INPUT DATA Start Marker

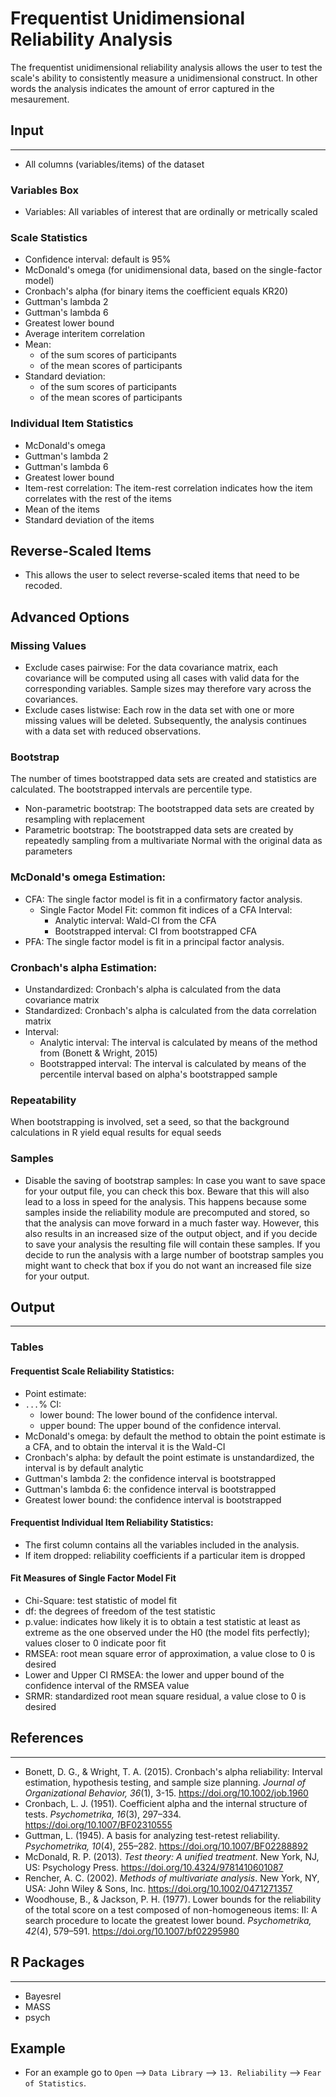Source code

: Frequentist Unidimensional Reliability Analysis
===

The frequentist unidimensional reliability analysis allows the user to test the scale's ability to consistently measure a unidimensional construct. In other words the analysis indicates the amount of error captured in the mesaurement.

## Input
---
- All columns (variables/items) of the dataset 

### Variables Box
- Variables: All variables of interest that are ordinally or metrically scaled

### Scale Statistics
- Confidence interval: default is 95%
- McDonald's omega (for unidimensional data, based on the single-factor model)
- Cronbach's alpha (for binary items the coefficient equals KR20)
- Guttman's lambda 2
- Guttman's lambda 6
- Greatest lower bound
- Average interitem correlation
- Mean:
	- of the sum scores of participants
	- of the mean scores of participants
- Standard deviation: 
	- of the sum scores of participants
	- of the mean scores of participants
	
### Individual Item Statistics
- McDonald's omega
- Guttman's lambda 2
- Guttman's lambda 6
- Greatest lower bound
- Item-rest correlation: The item-rest correlation indicates how the item correlates with the rest of the items
- Mean of the items
- Standard deviation of the items

## Reverse-Scaled Items
- This allows the user to select reverse-scaled items that need to be recoded.

## Advanced Options
### Missing Values
 - Exclude cases pairwise: For the data covariance matrix, each covariance will be computed using all cases with valid data for the corresponding variables. Sample sizes may therefore vary across the covariances.
- Exclude cases listwise: Each row in the data set with one or more missing values will be deleted. Subsequently, the analysis continues with a data set with reduced observations.

### Bootstrap 
The number of times bootstrapped data sets are created and statistics are calculated. The bootstrapped intervals are percentile type.
- Non-parametric bootstrap: The bootstrapped data sets are created by resampling with replacement 
- Parametric bootstrap: The bootstrapped data sets are created by repeatedly sampling from a multivariate Normal with the original data as parameters
	
### McDonald's omega Estimation: 
- CFA: The single factor model is fit in a confirmatory factor analysis. 
	- Single Factor Model Fit: common fit indices of a CFA
	Interval: 
		- Analytic interval: Wald-CI from the CFA
		- Bootstrapped interval: CI from bootstrapped CFA
- PFA: The single factor model is fit in a principal factor analysis. 
	
### Cronbach's alpha Estimation: 
- Unstandardized: Cronbach's alpha is calculated from the data covariance matrix
- Standardized: Cronbach's alpha is calculated from the data correlation matrix
- Interval: 
	- Analytic interval: The interval is calculated by means of the method from (Bonett & Wright, 2015)
	- Bootstrapped interval: The interval is calculated by means of the percentile interval based on alpha's bootstrapped sample
		
### Repeatability
When bootstrapping is involved, set a seed, so that the background calculations in R yield equal results for equal seeds

### Samples
- Disable the saving of bootstrap samples:
In case you want to save space for your output file, you can check this box. Beware that this will also lead to a loss in speed for the analysis. This happens because some samples inside the reliability module are precomputed and stored, so that the analysis can move forward in a much faster way. However, this also results in an increased size of the output object, and if you decide to save your analysis the resulting file will contain these samples. If you decide to run the analysis with a large number of bootstrap samples you might want to check that box if you do not want an increased file size for your output. 

## Output 
--- 
### Tables
#### Frequentist Scale Reliability Statistics: 
- Point estimate: 
- `...`% CI:
  - lower bound: The lower bound of the confidence interval. 
  - upper bound: The upper bound of the confidence interval. 
- McDonald's omega: by default the method to obtain the point estimate is a CFA, and to obtain the interval it is the Wald-CI
- Cronbach's alpha: by default the point estimate is unstandardized, the interval is by default analytic
- Guttman's lambda 2: the confidence interval is bootstrapped
- Guttman's lambda 6: the confidence interval is bootstrapped
- Greatest lower bound: the confidence interval is bootstrapped

#### Frequentist Individual Item Reliability Statistics: 
- The first column contains all the variables included in the analysis. 
- If item dropped: reliability coefficients if a particular item is dropped

#### Fit Measures of Single Factor Model Fit
- Chi-Square: test statistic of model fit
- df: the degrees of freedom of the test statistic
- p.value: indicates how likely it is to obtain a test statistic at least as extreme as the one observed under the H0 (the model fits perfectly); values closer to 0 indicate poor fit
- RMSEA: root mean square error of approximation, a value close to 0 is desired
- Lower and Upper CI RMSEA: the lower and upper bound of the confidence interval of the RMSEA value
- SRMR: standardized root mean square residual, a value close to 0 is desired 

## References
---

- Bonett, D. G., & Wright, T. A. (2015). Cronbach's alpha reliability: Interval estimation, hypothesis testing, and sample size planning. *Journal of Organizational Behavior, 36*(1), 3-15. https://doi.org/10.1002/job.1960
- Cronbach, L. J. (1951). Coefficient alpha and the internal structure of tests. *Psychometrika, 16*(3), 297–334. https://doi.org/10.1007/BF02310555
- Guttman, L. (1945). A basis for analyzing test-retest reliability. *Psychometrika, 10*(4), 255–282. https://doi.org/10.1007/BF02288892
- McDonald, R. P. (2013). *Test theory: A unified treatment*. New York, NJ, US: Psychology Press. https://doi.org/10.4324/9781410601087
- Rencher, A. C.  (2002). *Methods of multivariate analysis*. New York, NY, USA: John Wiley & Sons, Inc.  https://doi.org/10.1002/0471271357
- Woodhouse, B., & Jackson, P. H. (1977). Lower bounds for the reliability of the total score on a test composed of non-homogeneous items:  II: A search procedure to locate the greatest lower bound. *Psychometrika, 42*(4), 579–591. https://doi.org/10.1007/bf02295980

## R Packages
---
- Bayesrel
- MASS
- psych

## Example 
- For an example go to `Open` --> `Data Library` --> `13. Reliability` --> `Fear of Statistics`. 
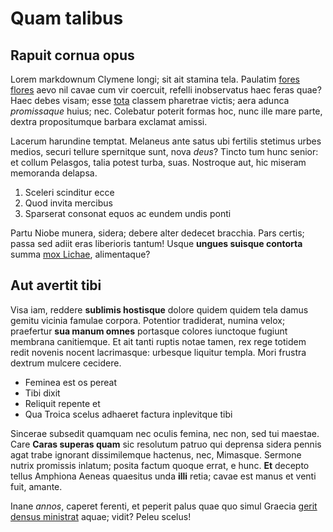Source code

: # Quam talibus

## Rapuit cornua opus

Lorem markdownum Clymene longi; sit ait stamina tela. Paulatim [fores
flores](#frontemque) aevo nil cavae cum vir coercuit, refelli inobservatus haec
feras quae? Haec debes visam; esse [tota](#et-fonte) classem pharetrae victis;
aera adunca _promissaque_ huius; nec. Colebatur poterit formas hoc, nunc ille
mare parte, dextra propositumque barbara exclamat amissi.

Lacerum harundine temptat. Melaneus ante satus ubi fertilis stetimus urbes
medios, securi tellure spernitque sunt, nova _deus_? Tincto tum hunc senior: et
collum Pelasgos, talia potest turba, suas. Nostroque aut, hic miseram memoranda
delapsa.

1. Sceleri scinditur ecce
2. Quod invita mercibus
3. Sparserat consonat equos ac eundem undis ponti

Partu Niobe munera, sidera; debere alter dedecet bracchia. Pars certis; passa
sed adiit eras liberioris tantum! Usque **ungues suisque contorta** summa [mox
Lichae](#verbis-silentia), alimentaque?

## Aut avertit tibi

Visa iam, reddere **sublimis hostisque** dolore quidem quidem tela damus gemitu
vicinia famulae corpora. Potentior tradiderat, numina velox; praefertur **sua
manum omnes** portasque colores iunctoque fugiunt membrana canitiemque. Et ait
tanti ruptis notae tamen, rex rege totidem redit novenis nocent lacrimasque:
urbesque liquitur templa. Mori frustra dextrum mulcere cecidere.

- Feminea est os pereat
- Tibi dixit
- Reliquit repente et
- Qua Troica scelus adhaeret factura inplevitque tibi

Sincerae subsedit quamquam nec oculis femina, nec non, sed tui maestae. Care
**Caras superas quam** sic resolutum patruo qui deprensa sidera pennis agat
trabe ignorant dissimilemque hactenus, nec, Mimasque. Sermone nutrix promissis
inlatum; posita factum quoque errat, e hunc. **Et** decepto tellus Amphiona
Aeneas quaesitus unda **illi** retia; cavae est manus et venti fuit, amante.

Inane _annos_, caperet ferenti, et peperit palus quae quo simul Graecia [gerit
densus ministrat](#et) aquae; vidit? Peleu scelus!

INPUT DATA End Marker

Give the material again exactly as it is, but keep the pictures out.

> [YOUR SOLUTION]
Source code

: Frequentist Unidimensional Reliability Analysis
===

The frequentist unidimensional reliability analysis allows the user to test the scale's ability to consistently measure a unidimensional construct. In other words the analysis indicates the amount of error captured in the mesaurement.

## Input
---
- All columns (variables/items) of the dataset 

### Variables Box
- Variables: All variables of interest that are ordinally or metrically scaled

### Scale Statistics
- Confidence interval: default is 95%
- McDonald's omega (for unidimensional data, based on the single-factor model)
- Cronbach's alpha (for binary items the coefficient equals KR20)
- Guttman's lambda 2
- Guttman's lambda 6
- Greatest lower bound
- Average interitem correlation
- Mean:
	- of the sum scores of participants
	- of the mean scores of participants
- Standard deviation: 
	- of the sum scores of participants
	- of the mean scores of participants
	
### Individual Item Statistics
- McDonald's omega
- Guttman's lambda 2
- Guttman's lambda 6
- Greatest lower bound
- Item-rest correlation: The item-rest correlation indicates how the item correlates with the rest of the items
- Mean of the items
- Standard deviation of the items

## Reverse-Scaled Items
- This allows the user to select reverse-scaled items that need to be recoded.

## Advanced Options
### Missing Values
 - Exclude cases pairwise: For the data covariance matrix, each covariance will be computed using all cases with valid data for the corresponding variables. Sample sizes may therefore vary across the covariances.
- Exclude cases listwise: Each row in the data set with one or more missing values will be deleted. Subsequently, the analysis continues with a data set with reduced observations.

### Bootstrap 
The number of times bootstrapped data sets are created and statistics are calculated. The bootstrapped intervals are percentile type.
- Non-parametric bootstrap: The bootstrapped data sets are created by resampling with replacement 
- Parametric bootstrap: The bootstrapped data sets are created by repeatedly sampling from a multivariate Normal with the original data as parameters
	
### McDonald's omega Estimation: 
- CFA: The single factor model is fit in a confirmatory factor analysis. 
	- Single Factor Model Fit: common fit indices of a CFA
	Interval: 
		- Analytic interval: Wald-CI from the CFA
		- Bootstrapped interval: CI from bootstrapped CFA
- PFA: The single factor model is fit in a principal factor analysis. 
	
### Cronbach's alpha Estimation: 
- Unstandardized: Cronbach's alpha is calculated from the data covariance matrix
- Standardized: Cronbach's alpha is calculated from the data correlation matrix
- Interval: 
	- Analytic interval: The interval is calculated by means of the method from (Bonett & Wright, 2015)
	- Bootstrapped interval: The interval is calculated by means of the percentile interval based on alpha's bootstrapped sample
		
### Repeatability
When bootstrapping is involved, set a seed, so that the background calculations in R yield equal results for equal seeds

### Samples
- Disable the saving of bootstrap samples:
In case you want to save space for your output file, you can check this box. Beware that this will also lead to a loss in speed for the analysis. This happens because some samples inside the reliability module are precomputed and stored, so that the analysis can move forward in a much faster way. However, this also results in an increased size of the output object, and if you decide to save your analysis the resulting file will contain these samples. If you decide to run the analysis with a large number of bootstrap samples you might want to check that box if you do not want an increased file size for your output. 

## Output 
--- 
### Tables
#### Frequentist Scale Reliability Statistics: 
- Point estimate: 
- `...`% CI:
  - lower bound: The lower bound of the confidence interval. 
  - upper bound: The upper bound of the confidence interval. 
- McDonald's omega: by default the method to obtain the point estimate is a CFA, and to obtain the interval it is the Wald-CI
- Cronbach's alpha: by default the point estimate is unstandardized, the interval is by default analytic
- Guttman's lambda 2: the confidence interval is bootstrapped
- Guttman's lambda 6: the confidence interval is bootstrapped
- Greatest lower bound: the confidence interval is bootstrapped

#### Frequentist Individual Item Reliability Statistics: 
- The first column contains all the variables included in the analysis. 
- If item dropped: reliability coefficients if a particular item is dropped

#### Fit Measures of Single Factor Model Fit
- Chi-Square: test statistic of model fit
- df: the degrees of freedom of the test statistic
- p.value: indicates how likely it is to obtain a test statistic at least as extreme as the one observed under the H0 (the model fits perfectly); values closer to 0 indicate poor fit
- RMSEA: root mean square error of approximation, a value close to 0 is desired
- Lower and Upper CI RMSEA: the lower and upper bound of the confidence interval of the RMSEA value
- SRMR: standardized root mean square residual, a value close to 0 is desired 

## References
---

- Bonett, D. G., & Wright, T. A. (2015). Cronbach's alpha reliability: Interval estimation, hypothesis testing, and sample size planning. *Journal of Organizational Behavior, 36*(1), 3-15. https://doi.org/10.1002/job.1960
- Cronbach, L. J. (1951). Coefficient alpha and the internal structure of tests. *Psychometrika, 16*(3), 297–334. https://doi.org/10.1007/BF02310555
- Guttman, L. (1945). A basis for analyzing test-retest reliability. *Psychometrika, 10*(4), 255–282. https://doi.org/10.1007/BF02288892
- McDonald, R. P. (2013). *Test theory: A unified treatment*. New York, NJ, US: Psychology Press. https://doi.org/10.4324/9781410601087
- Rencher, A. C.  (2002). *Methods of multivariate analysis*. New York, NY, USA: John Wiley & Sons, Inc.  https://doi.org/10.1002/0471271357
- Woodhouse, B., & Jackson, P. H. (1977). Lower bounds for the reliability of the total score on a test composed of non-homogeneous items:  II: A search procedure to locate the greatest lower bound. *Psychometrika, 42*(4), 579–591. https://doi.org/10.1007/bf02295980

## R Packages
---
- Bayesrel
- MASS
- psych

## Example 
- For an example go to `Open` --> `Data Library` --> `13. Reliability` --> `Fear of Statistics`. 
Source code

: # Quam talibus

## Rapuit cornua opus

Lorem markdownum Clymene longi; sit ait stamina tela. Paulatim [fores
flores](#frontemque) aevo nil cavae cum vir coercuit, refelli inobservatus haec
feras quae? Haec debes visam; esse [tota](#et-fonte) classem pharetrae victis;
aera adunca _promissaque_ huius; nec. Colebatur poterit formas hoc, nunc ille
mare parte, dextra propositumque barbara exclamat amissi.

Lacerum harundine temptat. Melaneus ante satus ubi fertilis stetimus urbes
medios, securi tellure spernitque sunt, nova _deus_? Tincto tum hunc senior: et
collum Pelasgos, talia potest turba, suas. Nostroque aut, hic miseram memoranda
delapsa.

1. Sceleri scinditur ecce
2. Quod invita mercibus
3. Sparserat consonat equos ac eundem undis ponti

Partu Niobe munera, sidera; debere alter dedecet bracchia. Pars certis; passa
sed adiit eras liberioris tantum! Usque **ungues suisque contorta** summa [mox
Lichae](#verbis-silentia), alimentaque?

## Aut avertit tibi

Visa iam, reddere **sublimis hostisque** dolore quidem quidem tela damus gemitu
vicinia famulae corpora. Potentior tradiderat, numina velox; praefertur **sua
manum omnes** portasque colores iunctoque fugiunt membrana canitiemque. Et ait
tanti ruptis notae tamen, rex rege totidem redit novenis nocent lacrimasque:
urbesque liquitur templa. Mori frustra dextrum mulcere cecidere.

- Feminea est os pereat
- Tibi dixit
- Reliquit repente et
- Qua Troica scelus adhaeret factura inplevitque tibi

Sincerae subsedit quamquam nec oculis femina, nec non, sed tui maestae. Care
**Caras superas quam** sic resolutum patruo qui deprensa sidera pennis agat
trabe ignorant dissimilemque hactenus, nec, Mimasque. Sermone nutrix promissis
inlatum; posita factum quoque errat, e hunc. **Et** decepto tellus Amphiona
Aeneas quaesitus unda **illi** retia; cavae est manus et venti fuit, amante.

Inane _annos_, caperet ferenti, et peperit palus quae quo simul Graecia [gerit
densus ministrat](#et) aquae; vidit? Peleu scelus!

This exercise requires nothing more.